## [Source data]
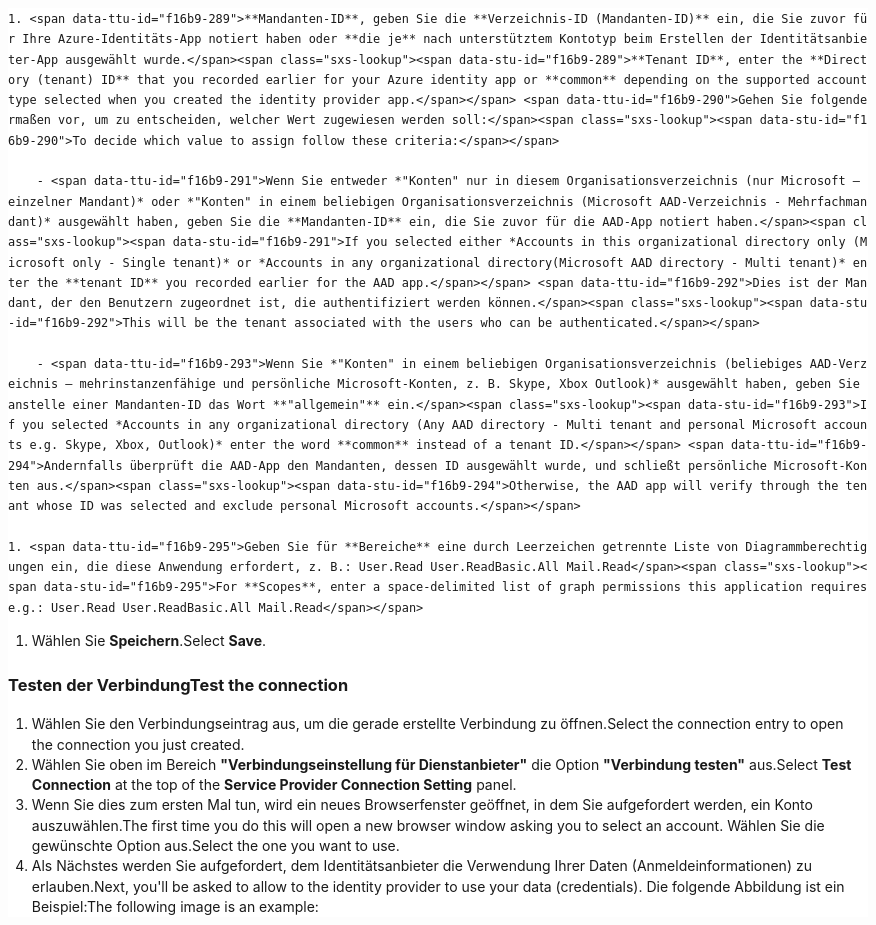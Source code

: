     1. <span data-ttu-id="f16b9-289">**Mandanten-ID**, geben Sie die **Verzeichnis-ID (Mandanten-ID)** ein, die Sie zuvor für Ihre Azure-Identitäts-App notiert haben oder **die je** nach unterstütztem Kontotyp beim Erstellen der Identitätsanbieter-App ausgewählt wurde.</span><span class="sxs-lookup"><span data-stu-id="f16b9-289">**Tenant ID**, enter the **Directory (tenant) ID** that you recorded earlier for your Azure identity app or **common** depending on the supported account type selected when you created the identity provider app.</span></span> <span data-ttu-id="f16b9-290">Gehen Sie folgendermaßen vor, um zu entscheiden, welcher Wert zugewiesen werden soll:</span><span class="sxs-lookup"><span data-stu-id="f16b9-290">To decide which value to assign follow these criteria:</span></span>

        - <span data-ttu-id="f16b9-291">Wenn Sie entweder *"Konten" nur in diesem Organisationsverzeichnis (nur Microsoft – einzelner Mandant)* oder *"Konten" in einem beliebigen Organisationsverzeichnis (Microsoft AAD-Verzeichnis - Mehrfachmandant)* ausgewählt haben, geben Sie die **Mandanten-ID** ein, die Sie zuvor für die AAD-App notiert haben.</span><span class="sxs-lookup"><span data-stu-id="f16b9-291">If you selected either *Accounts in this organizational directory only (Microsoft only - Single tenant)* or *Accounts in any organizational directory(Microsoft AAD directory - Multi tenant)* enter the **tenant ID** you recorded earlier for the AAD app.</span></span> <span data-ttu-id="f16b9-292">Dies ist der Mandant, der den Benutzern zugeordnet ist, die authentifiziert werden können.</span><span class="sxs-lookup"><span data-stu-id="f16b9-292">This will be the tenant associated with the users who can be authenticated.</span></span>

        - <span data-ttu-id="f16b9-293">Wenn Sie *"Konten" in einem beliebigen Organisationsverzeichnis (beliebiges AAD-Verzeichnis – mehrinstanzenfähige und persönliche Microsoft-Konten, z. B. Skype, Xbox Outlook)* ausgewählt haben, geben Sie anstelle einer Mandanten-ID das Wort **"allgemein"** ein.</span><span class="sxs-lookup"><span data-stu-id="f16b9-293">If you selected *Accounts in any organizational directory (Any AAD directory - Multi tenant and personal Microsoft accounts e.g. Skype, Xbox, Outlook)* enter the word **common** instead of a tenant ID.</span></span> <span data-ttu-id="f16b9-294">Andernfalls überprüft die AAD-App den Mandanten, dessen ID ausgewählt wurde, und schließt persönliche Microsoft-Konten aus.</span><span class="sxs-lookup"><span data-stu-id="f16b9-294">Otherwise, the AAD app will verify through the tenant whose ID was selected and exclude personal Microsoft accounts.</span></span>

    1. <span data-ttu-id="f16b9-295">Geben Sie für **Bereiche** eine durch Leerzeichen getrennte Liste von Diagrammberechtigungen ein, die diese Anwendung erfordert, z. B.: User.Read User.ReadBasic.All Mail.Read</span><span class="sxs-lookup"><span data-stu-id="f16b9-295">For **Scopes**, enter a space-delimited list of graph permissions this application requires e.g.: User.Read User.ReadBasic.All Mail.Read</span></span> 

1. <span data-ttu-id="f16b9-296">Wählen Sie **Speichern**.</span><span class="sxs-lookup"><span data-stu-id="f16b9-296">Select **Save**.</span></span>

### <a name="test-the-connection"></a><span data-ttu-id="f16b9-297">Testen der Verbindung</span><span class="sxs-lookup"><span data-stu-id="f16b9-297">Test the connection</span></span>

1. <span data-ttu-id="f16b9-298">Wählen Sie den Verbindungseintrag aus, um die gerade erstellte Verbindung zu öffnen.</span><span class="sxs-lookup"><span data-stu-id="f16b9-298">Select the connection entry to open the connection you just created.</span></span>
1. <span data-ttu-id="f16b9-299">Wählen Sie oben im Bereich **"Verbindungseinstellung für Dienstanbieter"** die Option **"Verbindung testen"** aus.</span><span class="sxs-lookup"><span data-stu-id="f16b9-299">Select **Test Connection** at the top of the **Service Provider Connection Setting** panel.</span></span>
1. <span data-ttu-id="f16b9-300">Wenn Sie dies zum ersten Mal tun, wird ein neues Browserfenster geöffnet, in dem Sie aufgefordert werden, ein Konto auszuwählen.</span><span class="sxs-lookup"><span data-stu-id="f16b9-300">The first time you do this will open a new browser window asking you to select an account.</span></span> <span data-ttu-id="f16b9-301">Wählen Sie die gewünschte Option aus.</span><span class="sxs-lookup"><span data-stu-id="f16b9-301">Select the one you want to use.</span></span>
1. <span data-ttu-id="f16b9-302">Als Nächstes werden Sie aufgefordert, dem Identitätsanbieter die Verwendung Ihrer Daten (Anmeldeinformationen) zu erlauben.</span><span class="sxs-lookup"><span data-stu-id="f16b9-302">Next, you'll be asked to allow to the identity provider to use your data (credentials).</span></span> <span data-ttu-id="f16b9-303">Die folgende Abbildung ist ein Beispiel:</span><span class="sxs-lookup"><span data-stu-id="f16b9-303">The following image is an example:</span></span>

==

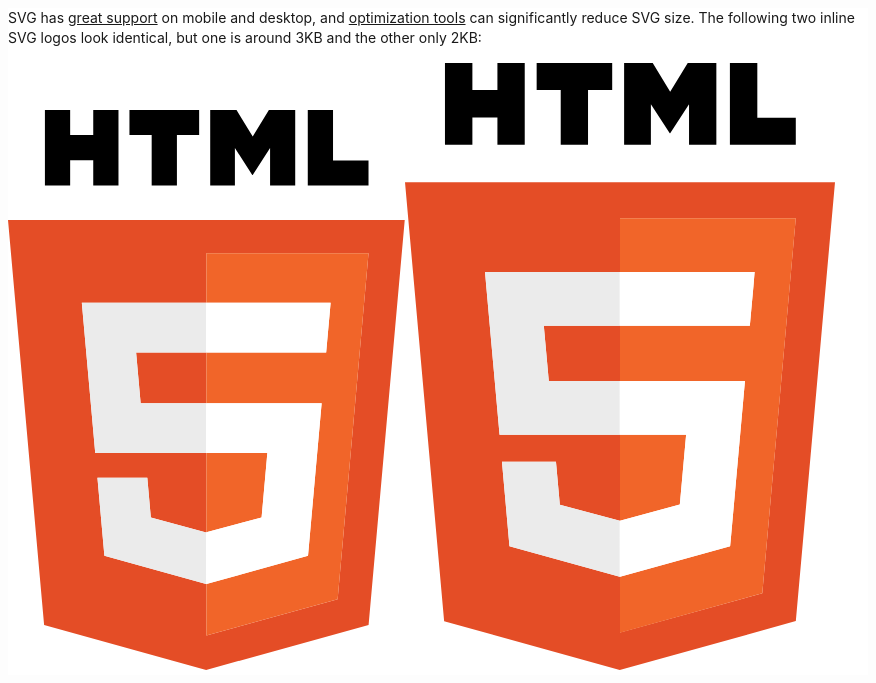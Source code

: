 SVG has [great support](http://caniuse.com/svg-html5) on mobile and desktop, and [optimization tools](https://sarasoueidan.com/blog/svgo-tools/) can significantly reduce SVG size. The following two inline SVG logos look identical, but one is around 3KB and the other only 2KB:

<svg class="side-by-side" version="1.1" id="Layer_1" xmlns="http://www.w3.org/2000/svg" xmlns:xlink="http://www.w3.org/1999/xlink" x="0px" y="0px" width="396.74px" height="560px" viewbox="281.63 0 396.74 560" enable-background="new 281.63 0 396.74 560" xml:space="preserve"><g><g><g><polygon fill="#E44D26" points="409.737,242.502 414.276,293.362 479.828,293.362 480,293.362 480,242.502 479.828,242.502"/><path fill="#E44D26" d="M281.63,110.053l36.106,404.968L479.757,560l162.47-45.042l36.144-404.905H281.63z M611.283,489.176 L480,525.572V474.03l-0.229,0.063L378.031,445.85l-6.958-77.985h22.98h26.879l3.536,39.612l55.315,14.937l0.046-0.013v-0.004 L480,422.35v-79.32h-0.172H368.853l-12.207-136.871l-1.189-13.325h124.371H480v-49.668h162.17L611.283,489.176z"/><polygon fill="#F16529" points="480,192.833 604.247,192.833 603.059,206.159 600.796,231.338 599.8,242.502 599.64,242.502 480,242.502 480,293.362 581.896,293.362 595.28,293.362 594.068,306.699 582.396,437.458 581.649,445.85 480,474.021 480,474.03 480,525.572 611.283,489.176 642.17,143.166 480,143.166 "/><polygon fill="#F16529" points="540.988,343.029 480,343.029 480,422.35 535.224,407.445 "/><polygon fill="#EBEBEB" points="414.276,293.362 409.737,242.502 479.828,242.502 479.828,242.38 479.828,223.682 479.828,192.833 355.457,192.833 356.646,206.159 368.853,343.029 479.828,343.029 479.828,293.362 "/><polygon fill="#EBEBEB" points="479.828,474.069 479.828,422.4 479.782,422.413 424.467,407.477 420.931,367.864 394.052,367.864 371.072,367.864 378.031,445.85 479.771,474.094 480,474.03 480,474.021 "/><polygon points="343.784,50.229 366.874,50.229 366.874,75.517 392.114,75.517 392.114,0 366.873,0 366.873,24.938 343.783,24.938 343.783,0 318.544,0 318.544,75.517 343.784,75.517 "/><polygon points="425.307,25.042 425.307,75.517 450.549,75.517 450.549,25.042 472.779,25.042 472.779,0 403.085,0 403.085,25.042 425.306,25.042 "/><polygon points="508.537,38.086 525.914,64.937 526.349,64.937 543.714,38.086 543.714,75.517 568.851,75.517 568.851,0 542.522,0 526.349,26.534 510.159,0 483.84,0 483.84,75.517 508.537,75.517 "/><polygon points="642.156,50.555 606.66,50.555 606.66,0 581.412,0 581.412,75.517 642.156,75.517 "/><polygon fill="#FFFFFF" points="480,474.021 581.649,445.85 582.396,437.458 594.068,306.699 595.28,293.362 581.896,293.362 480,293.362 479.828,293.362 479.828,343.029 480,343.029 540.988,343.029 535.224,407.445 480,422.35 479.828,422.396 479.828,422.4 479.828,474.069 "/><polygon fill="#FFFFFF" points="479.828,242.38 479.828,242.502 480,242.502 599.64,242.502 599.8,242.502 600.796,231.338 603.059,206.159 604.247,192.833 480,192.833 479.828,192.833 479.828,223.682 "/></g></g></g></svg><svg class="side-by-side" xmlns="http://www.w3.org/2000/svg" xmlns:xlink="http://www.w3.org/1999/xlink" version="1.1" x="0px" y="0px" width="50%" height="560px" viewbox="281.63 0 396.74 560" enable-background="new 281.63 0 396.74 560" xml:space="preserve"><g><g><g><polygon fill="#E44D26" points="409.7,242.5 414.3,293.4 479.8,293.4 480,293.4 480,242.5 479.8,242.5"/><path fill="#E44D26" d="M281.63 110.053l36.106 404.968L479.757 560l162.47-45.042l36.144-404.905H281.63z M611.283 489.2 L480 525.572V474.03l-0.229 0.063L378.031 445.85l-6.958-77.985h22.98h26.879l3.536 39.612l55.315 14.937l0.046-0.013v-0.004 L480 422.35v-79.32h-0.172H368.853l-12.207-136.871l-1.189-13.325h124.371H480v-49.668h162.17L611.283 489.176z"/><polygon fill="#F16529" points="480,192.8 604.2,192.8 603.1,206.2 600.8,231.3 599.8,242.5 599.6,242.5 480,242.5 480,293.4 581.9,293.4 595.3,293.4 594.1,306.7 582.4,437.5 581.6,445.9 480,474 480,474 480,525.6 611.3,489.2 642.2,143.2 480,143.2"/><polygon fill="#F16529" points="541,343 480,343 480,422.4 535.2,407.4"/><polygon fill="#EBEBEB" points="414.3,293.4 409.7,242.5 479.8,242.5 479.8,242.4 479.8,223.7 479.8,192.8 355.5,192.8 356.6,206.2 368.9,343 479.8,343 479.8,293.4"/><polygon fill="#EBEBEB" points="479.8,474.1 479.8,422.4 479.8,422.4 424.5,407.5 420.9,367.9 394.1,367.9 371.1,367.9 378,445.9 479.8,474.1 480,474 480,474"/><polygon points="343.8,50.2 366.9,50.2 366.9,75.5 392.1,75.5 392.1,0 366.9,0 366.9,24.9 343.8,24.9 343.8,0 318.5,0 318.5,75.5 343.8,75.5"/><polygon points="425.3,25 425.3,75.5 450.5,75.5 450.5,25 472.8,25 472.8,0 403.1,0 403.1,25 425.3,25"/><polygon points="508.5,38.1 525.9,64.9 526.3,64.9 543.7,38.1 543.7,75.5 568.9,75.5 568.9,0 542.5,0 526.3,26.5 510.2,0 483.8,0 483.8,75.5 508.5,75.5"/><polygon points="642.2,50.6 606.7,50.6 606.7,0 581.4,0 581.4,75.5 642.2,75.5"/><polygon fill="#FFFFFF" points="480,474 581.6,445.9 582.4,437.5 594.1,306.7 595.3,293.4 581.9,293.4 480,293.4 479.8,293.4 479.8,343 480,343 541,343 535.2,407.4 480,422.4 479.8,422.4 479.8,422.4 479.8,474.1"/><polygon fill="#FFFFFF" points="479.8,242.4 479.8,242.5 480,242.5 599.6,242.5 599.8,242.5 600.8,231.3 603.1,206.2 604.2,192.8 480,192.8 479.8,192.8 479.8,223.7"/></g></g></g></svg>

## [What is needed]
Starting with the line with "Connection Setting** panel.</span></span>" above and going on through the line with "want to use.</span></span>", transcribe every line exactly, both ends included, and add nothing.

## [Result below]
1. <span data-ttu-id="f16b9-299">Wählen Sie oben im Bereich **"Verbindungseinstellung für Dienstanbieter"** die Option **"Verbindung testen"** aus.</span><span class="sxs-lookup"><span data-stu-id="f16b9-299">Select **Test Connection** at the top of the **Service Provider Connection Setting** panel.</span></span>
1. <span data-ttu-id="f16b9-300">Wenn Sie dies zum ersten Mal tun, wird ein neues Browserfenster geöffnet, in dem Sie aufgefordert werden, ein Konto auszuwählen.</span><span class="sxs-lookup"><span data-stu-id="f16b9-300">The first time you do this will open a new browser window asking you to select an account.</span></span> <span data-ttu-id="f16b9-301">Wählen Sie die gewünschte Option aus.</span><span class="sxs-lookup"><span data-stu-id="f16b9-301">Select the one you want to use.</span></span>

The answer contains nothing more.